_ACTIVITY_
Exactly as they appear below, repeat the lines from the one with "- _This battered" through the one with "100cc, 2 mod slots", and no others.

========

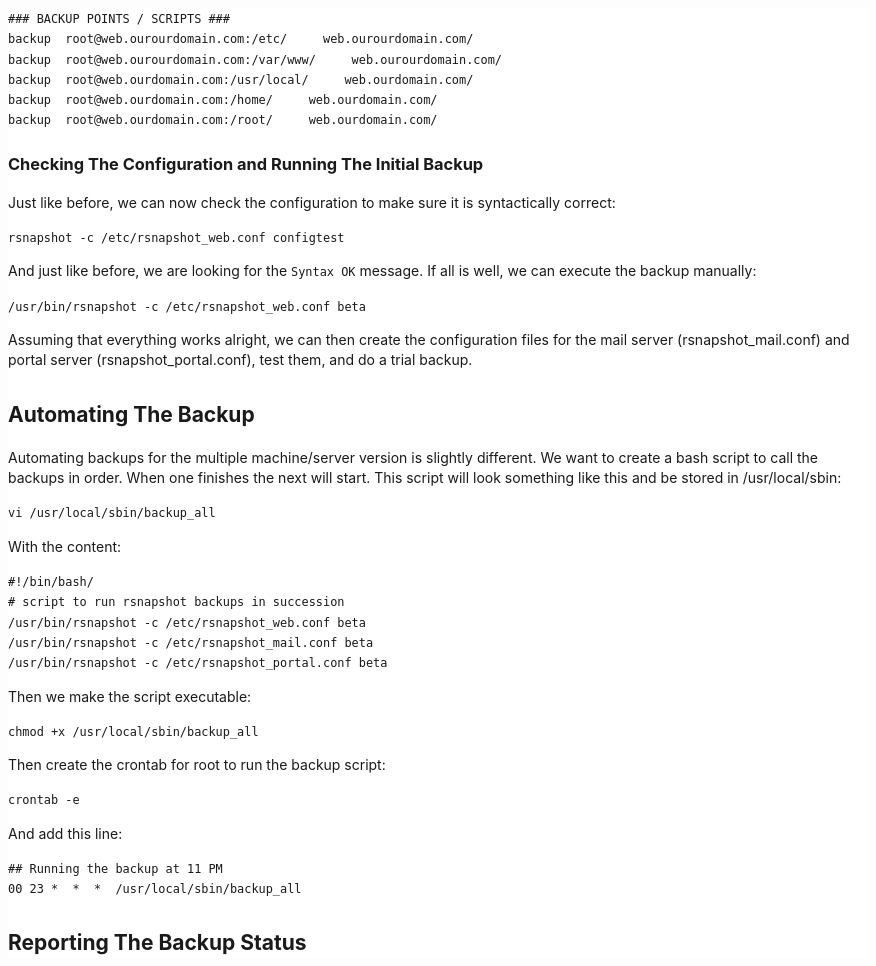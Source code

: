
 ```
### BACKUP POINTS / SCRIPTS ###
backup  root@web.ourourdomain.com:/etc/     web.ourourdomain.com/
backup  root@web.ourourdomain.com:/var/www/     web.ourourdomain.com/
backup  root@web.ourdomain.com:/usr/local/     web.ourdomain.com/
backup  root@web.ourdomain.com:/home/     web.ourdomain.com/
backup  root@web.ourdomain.com:/root/     web.ourdomain.com/
```

### Checking The Configuration and Running The Initial Backup

Just like before, we can now check the configuration to make sure it is syntactically correct:

`rsnapshot -c /etc/rsnapshot_web.conf configtest`

And just like before, we are looking for the `Syntax OK` message. If all is well, we can execute the backup manually:

`/usr/bin/rsnapshot -c /etc/rsnapshot_web.conf beta`

Assuming that everything works alright, we can then create the configuration files for the mail server (rsnapshot_mail.conf) and portal server (rsnapshot_portal.conf), test them, and do a trial backup.

## Automating The Backup

Automating backups for the multiple machine/server version is slightly different. We want to create a bash script to call the backups in order. When one finishes the next will start. This script will look something like this and be stored in /usr/local/sbin:

`vi /usr/local/sbin/backup_all`

With the content:

```
#!/bin/bash/
# script to run rsnapshot backups in succession
/usr/bin/rsnapshot -c /etc/rsnapshot_web.conf beta
/usr/bin/rsnapshot -c /etc/rsnapshot_mail.conf beta
/usr/bin/rsnapshot -c /etc/rsnapshot_portal.conf beta
```
Then we make the script executable:

`chmod +x /usr/local/sbin/backup_all`

Then create the crontab for root to run the backup script:

`crontab -e`

And add this line:

```
## Running the backup at 11 PM
00 23 *  *  *  /usr/local/sbin/backup_all
```

## Reporting The Backup Status
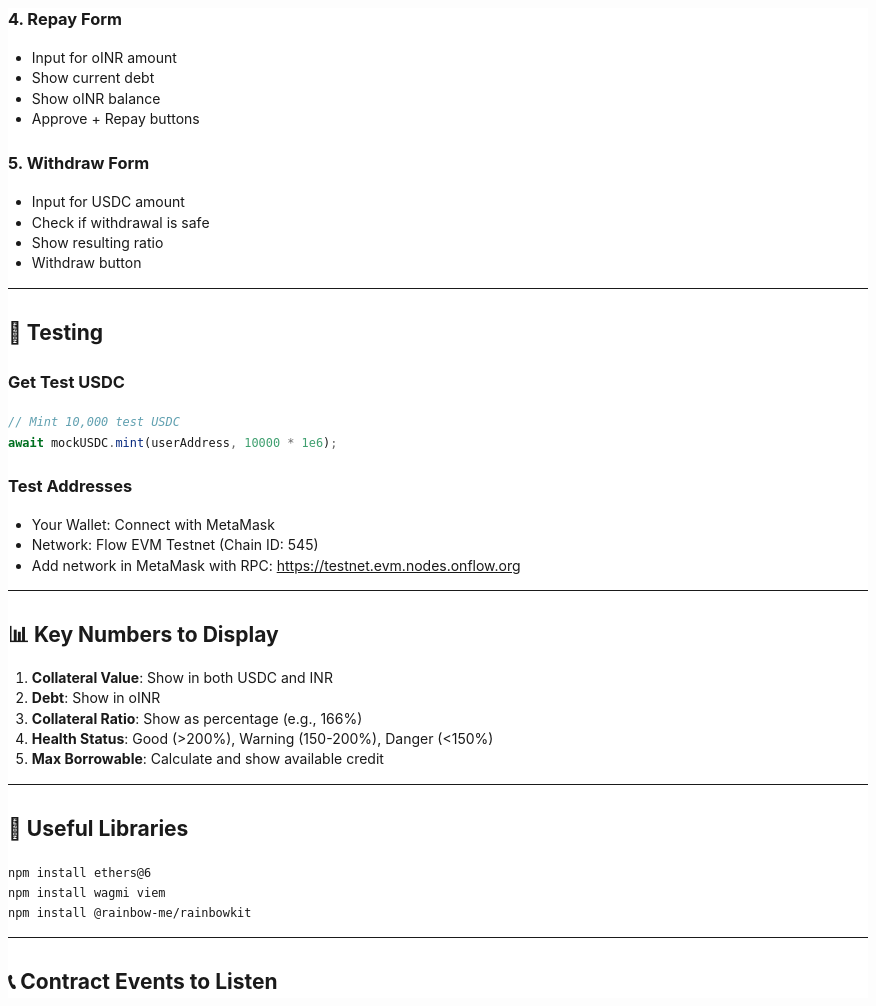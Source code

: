 ### 4. **Repay Form**
- Input for oINR amount
- Show current debt
- Show oINR balance
- Approve + Repay buttons

### 5. **Withdraw Form**
- Input for USDC amount
- Check if withdrawal is safe
- Show resulting ratio
- Withdraw button

---

## 🧪 Testing

### Get Test USDC
```javascript
// Mint 10,000 test USDC
await mockUSDC.mint(userAddress, 10000 * 1e6);
```

### Test Addresses
- Your Wallet: Connect with MetaMask
- Network: Flow EVM Testnet (Chain ID: 545)
- Add network in MetaMask with RPC: https://testnet.evm.nodes.onflow.org

---

## 📊 Key Numbers to Display

1. **Collateral Value**: Show in both USDC and INR
2. **Debt**: Show in oINR
3. **Collateral Ratio**: Show as percentage (e.g., 166%)
4. **Health Status**: Good (>200%), Warning (150-200%), Danger (<150%)
5. **Max Borrowable**: Calculate and show available credit

---

## 🔗 Useful Libraries

```bash
npm install ethers@6
npm install wagmi viem
npm install @rainbow-me/rainbowkit
```

---

## 📞 Contract Events to Listen
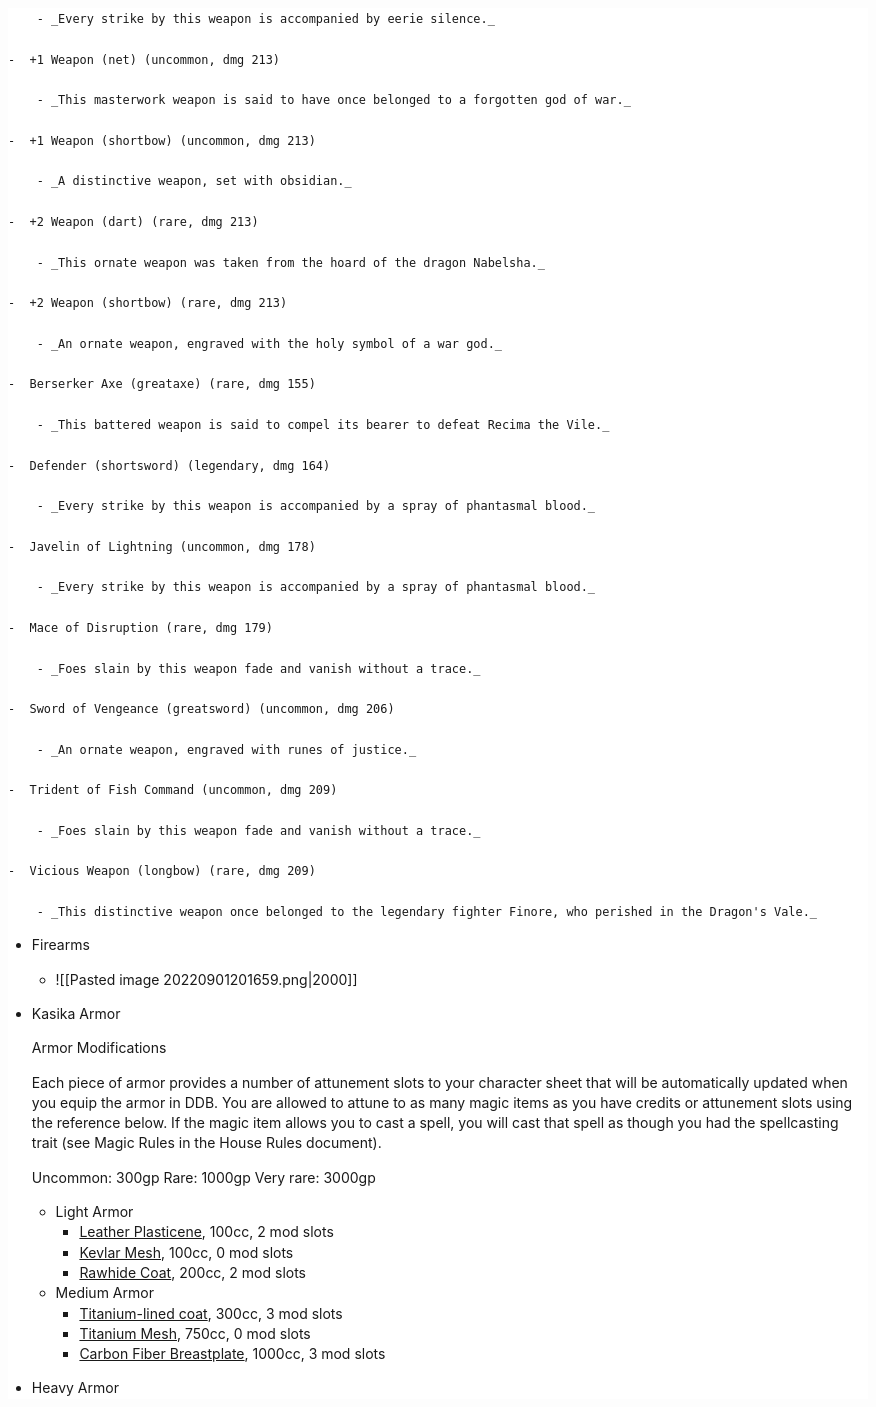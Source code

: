 	    - _Every strike by this weapon is accompanied by eerie silence._
	    
	-  +1 Weapon (net) (uncommon, dmg 213)
	    
	    - _This masterwork weapon is said to have once belonged to a forgotten god of war._
	    
	-  +1 Weapon (shortbow) (uncommon, dmg 213)
	    
	    - _A distinctive weapon, set with obsidian._
	    
	-  +2 Weapon (dart) (rare, dmg 213)
	    
	    - _This ornate weapon was taken from the hoard of the dragon Nabelsha._
	    
	-  +2 Weapon (shortbow) (rare, dmg 213)
	    
	    - _An ornate weapon, engraved with the holy symbol of a war god._
	    
	-  Berserker Axe (greataxe) (rare, dmg 155)
	    
	    - _This battered weapon is said to compel its bearer to defeat Recima the Vile._
	    
	-  Defender (shortsword) (legendary, dmg 164)
	    
	    - _Every strike by this weapon is accompanied by a spray of phantasmal blood._
	    
	-  Javelin of Lightning (uncommon, dmg 178)
	    
	    - _Every strike by this weapon is accompanied by a spray of phantasmal blood._
	    
	-  Mace of Disruption (rare, dmg 179)
	    
	    - _Foes slain by this weapon fade and vanish without a trace._
	    
	-  Sword of Vengeance (greatsword) (uncommon, dmg 206)
	    
	    - _An ornate weapon, engraved with runes of justice._
	    
	-  Trident of Fish Command (uncommon, dmg 209)
	    
	    - _Foes slain by this weapon fade and vanish without a trace._
	    
	-  Vicious Weapon (longbow) (rare, dmg 209)
	    
	    - _This distinctive weapon once belonged to the legendary fighter Finore, who perished in the Dragon's Vale._
- Firearms
	- ![[Pasted image 20220901201659.png|2000]]
- Kasika Armor
	
	Armor Modifications

	Each piece of armor provides a number of attunement slots to your character sheet that will be automatically updated when you equip the armor in DDB. You are allowed to attune to as many magic items as you have credits or attunement slots using the reference below. If the magic item allows you to cast a spell, you will cast that spell as though you had the spellcasting trait (see Magic Rules in the House Rules document).
	
	Uncommon: 300gp
	Rare: 1000gp
	Very rare: 3000gp

	- Light Armor
		- [Leather Plasticene](https://www.dndbeyond.com/magic-items/4048897-leather-plasticene), 100cc, 2 mod slots
		- [Kevlar Mesh](https://www.dndbeyond.com/magic-items/4048919-kevlar-mesh), 100cc, 0 mod slots
		- [Rawhide Coat](https://www.dndbeyond.com/magic-items/4048931-rawhide-coat), 200cc, 2 mod slots
	- Medium Armor
		-   [Titanium-lined coat](https://www.dndbeyond.com/magic-items/4049114-titanium-lined-coat), 300cc, 3 mod slots
		-   [Titanium Mesh](https://www.dndbeyond.com/magic-items/4049131-titanium-mesh), 750cc, 0 mod slots
		-   [Carbon Fiber Breastplate](https://www.dndbeyond.com/magic-items/4049139-carbon-fiber-breastplate), 1000cc, 3 mod slots
- Heavy Armor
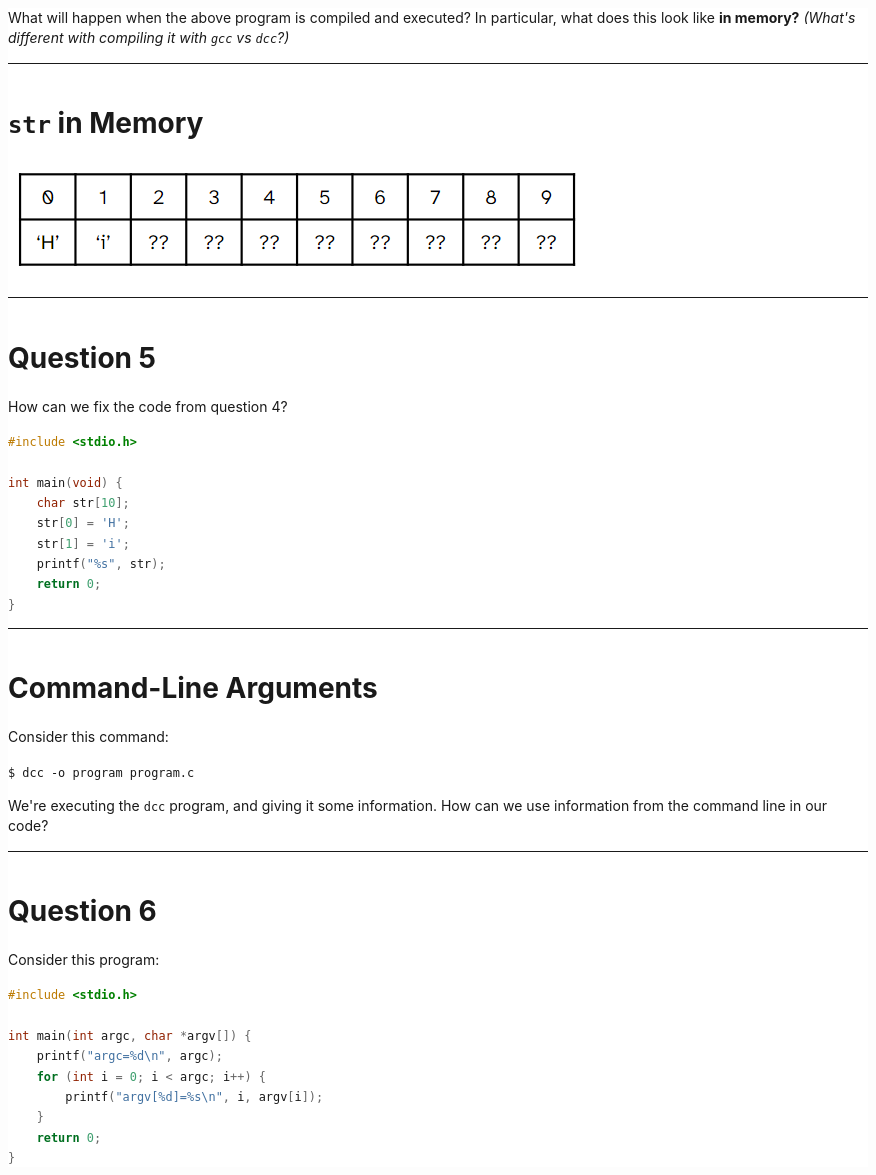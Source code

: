What will happen when the above program is compiled and executed?
In particular, what does this look like **in memory?**
*(What's different with compiling it with `gcc` vs `dcc`?)*

---

# `str` in Memory
![width:12in sepia invert](q4_img.png)



---

# Question 5

How can we fix the code from question 4?

```C
#include <stdio.h>

int main(void) {
    char str[10];
    str[0] = 'H';
    str[1] = 'i';
    printf("%s", str);
    return 0;
}
```

---

# Command-Line Arguments
Consider this command:
```shell
$ dcc -o program program.c
```
We're executing the `dcc` program, and giving it some information.
How can we use information from the command line in our code?

---

# Question 6

Consider this program:
```C
#include <stdio.h>

int main(int argc, char *argv[]) {
    printf("argc=%d\n", argc);
    for (int i = 0; i < argc; i++) {
        printf("argv[%d]=%s\n", i, argv[i]);
    }
    return 0;
}
```
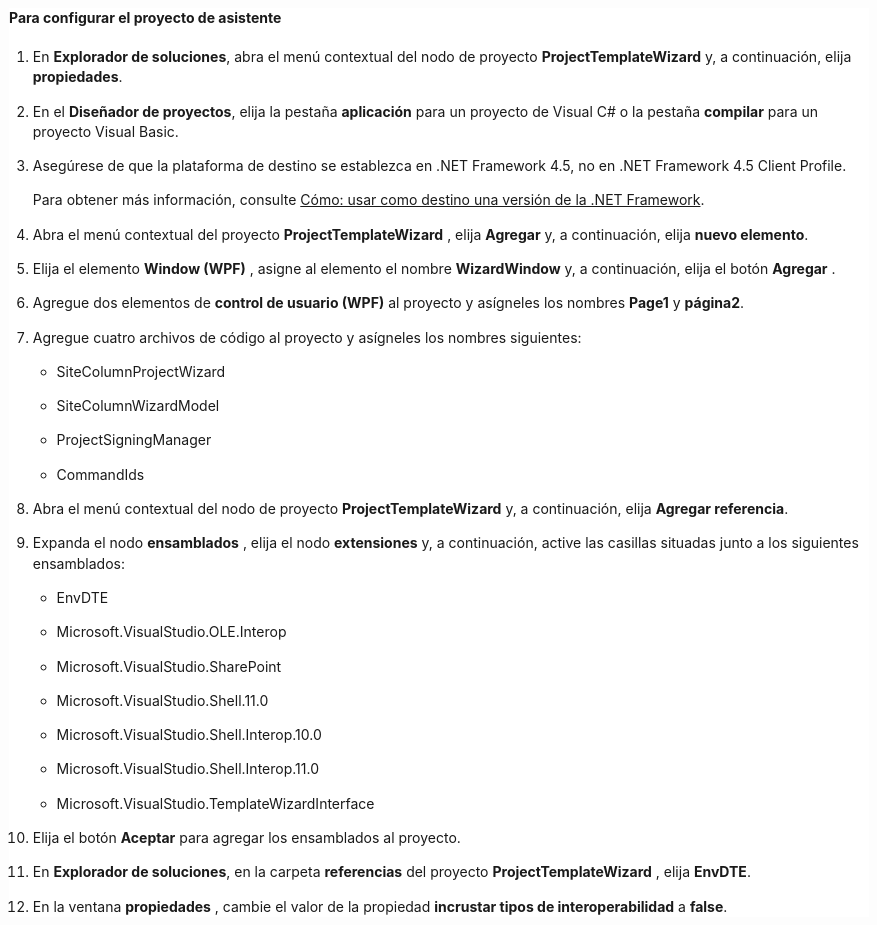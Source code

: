 #### <a name="to-configure-the-wizard-project"></a>Para configurar el proyecto de asistente

1. En **Explorador de soluciones**, abra el menú contextual del nodo de proyecto **ProjectTemplateWizard** y, a continuación, elija **propiedades**.

2. En el **Diseñador de proyectos**, elija la pestaña **aplicación** para un proyecto de Visual C# o la pestaña **compilar** para un proyecto Visual Basic.

3. Asegúrese de que la plataforma de destino se establezca en .NET Framework 4.5, no en .NET Framework 4.5 Client Profile.

     Para obtener más información, consulte [Cómo: usar como destino una versión de la .NET Framework](../ide/visual-studio-multi-targeting-overview.md).

4. Abra el menú contextual del proyecto **ProjectTemplateWizard** , elija **Agregar** y, a continuación, elija **nuevo elemento**.

5. Elija el elemento **Window (WPF)** , asigne al elemento el nombre **WizardWindow** y, a continuación, elija el botón **Agregar** .

6. Agregue dos elementos de **control de usuario (WPF)** al proyecto y asígneles los nombres **Page1** y **página2**.

7. Agregue cuatro archivos de código al proyecto y asígneles los nombres siguientes:

    - SiteColumnProjectWizard

    - SiteColumnWizardModel

    - ProjectSigningManager

    - CommandIds

8. Abra el menú contextual del nodo de proyecto **ProjectTemplateWizard** y, a continuación, elija **Agregar referencia**.

9. Expanda el nodo **ensamblados** , elija el nodo **extensiones** y, a continuación, active las casillas situadas junto a los siguientes ensamblados:

    - EnvDTE

    - Microsoft.VisualStudio.OLE.Interop

    - Microsoft.VisualStudio.SharePoint

    - Microsoft.VisualStudio.Shell.11.0

    - Microsoft.VisualStudio.Shell.Interop.10.0

    - Microsoft.VisualStudio.Shell.Interop.11.0

    - Microsoft.VisualStudio.TemplateWizardInterface

10. Elija el botón **Aceptar** para agregar los ensamblados al proyecto.

11. En **Explorador de soluciones**, en la carpeta **referencias** del proyecto **ProjectTemplateWizard** , elija **EnvDTE**.

12. En la ventana **propiedades** , cambie el valor de la propiedad **incrustar tipos de interoperabilidad** a **false**.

========

_TASK ANSWER_
	    - _This battered weapon is said to compel its bearer to defeat Recima the Vile._
	    
	-  Defender (shortsword) (legendary, dmg 164)
	    
	    - _Every strike by this weapon is accompanied by a spray of phantasmal blood._
	    
	-  Javelin of Lightning (uncommon, dmg 178)
	    
	    - _Every strike by this weapon is accompanied by a spray of phantasmal blood._
	    
	-  Mace of Disruption (rare, dmg 179)
	    
	    - _Foes slain by this weapon fade and vanish without a trace._
	    
	-  Sword of Vengeance (greatsword) (uncommon, dmg 206)
	    
	    - _An ornate weapon, engraved with runes of justice._
	    
	-  Trident of Fish Command (uncommon, dmg 209)
	    
	    - _Foes slain by this weapon fade and vanish without a trace._
	    
	-  Vicious Weapon (longbow) (rare, dmg 209)
	    
	    - _This distinctive weapon once belonged to the legendary fighter Finore, who perished in the Dragon's Vale._
- Firearms
	- ![[Pasted image 20220901201659.png|2000]]
- Kasika Armor
	
	Armor Modifications

	Each piece of armor provides a number of attunement slots to your character sheet that will be automatically updated when you equip the armor in DDB. You are allowed to attune to as many magic items as you have credits or attunement slots using the reference below. If the magic item allows you to cast a spell, you will cast that spell as though you had the spellcasting trait (see Magic Rules in the House Rules document).
	
	Uncommon: 300gp
	Rare: 1000gp
	Very rare: 3000gp

	- Light Armor
		- [Leather Plasticene](https://www.dndbeyond.com/magic-items/4048897-leather-plasticene), 100cc, 2 mod slots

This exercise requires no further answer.